Issue: Sep 2005


Innovation takes South African fine blanking company into world markets



South Africa’s once troubled political and economic history has seen the development of a “can do” business culture.

by Jake van der Kolk

South Africa’s once troubled political and economic history has seen the development of a “can do” business culture.

During a period of international sanctions during the 1980’s and 1990’s component suppliers had to learn how to keep costs to a minimum and to improvise with what they had while still delivering quality products to the country’s auto industry.
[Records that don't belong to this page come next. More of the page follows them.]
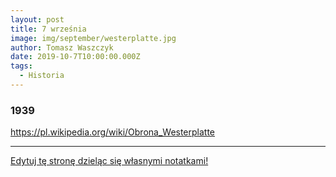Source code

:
 ```yaml
---
layout: post
title: 7 września
image: img/september/westerplatte.jpg
author: Tomasz Waszczyk
date: 2019-10-7T10:00:00.000Z
tags:
  - Historia
---
```


### 1939

https://pl.wikipedia.org/wiki/Obrona_Westerplatte

---

<a href="https://github.com/TomaszWaszczyk/historia.waszczyk.com/edit/master/src/content/september-7.md" target="_blank">Edytuj tę stronę dzieląc się własnymi notatkami!</a>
That tradition remains, although the manufacturing equipment has been modernised. “We are still innovative with raw materials,” says Jake van der Kolk, managing director of Gauteng-based Fine Blanking.
The company, which for 30 years was the only one of its type in South Africa, specialises in the production of precision conventional and fine blanked quality metal pressings, together with component machining for the automotive, electrical and various associated industries, supported by in-house tool design and engineering facilities. According to van der Kolk, it pioneered and adapted the fine-blanking processes to South African conditions and raw materials. Strong commercial and technical relationships with the local steel mills have contributed to its ability to deliver.

Fine Blanking has more than 40 industrial customers within South Africa of which have established first tier automotive operations in South Africa and is gaining recognition in the USA and in the EU.

Fine Blanking has a well-established logistics network, providing on-time delivery to customers in Gauteng, Cape Town, Port Elizabeth, and Durban, which are the main industrial areas in South Africa. Cape Town and Port Elizabeth are over 1,100 kilometres from the Fine Blanking plant in Gauteng. The primary target market is the growing automotive industry representing over six per cent of South Africa’s gross domestic product (GDP). This figure is projected to increase in future, fuelled by a growing domestic market, continued surge in vehicle and components exports and large automotive manufacturers investing in South Africa. The automotive industry represents the third largest sector in the SA, after mining and agriculture, and accounts for approximately 29 per cent of South Africa’s manufacturing output. Fine Blanking’s secondary target market is spread across the mining, electrical, armaments and the security industry for which specialised metal pressings are needed. “Each segment of the market wants to procure quality products at reasonable prices. Fine Blanking is in the position to offer just that to our clientele, and we understand that our products must assist our clients to better add value to their own end customers,” he says.

A dramatic strengthening of the local currency, the rand, saw Fine Blanking losing some export contracts over the past two years. However, “contracts lost to the EU in 2003/2004 due to the strong Rand are now being re-awarded to Fine Blanking due to quality and shorter supply chains,” says van der Kolk. Fine Blanking is able to compete in the European and US markets because of its flexibility and its approach of working with clients to find solutions to material and manufacturing challenges. “One of our strengths is that we are used to producing lower volumes cost-effectively. Our tooling costs are much less than those elsewhere, which helps us to be competitive,” he says.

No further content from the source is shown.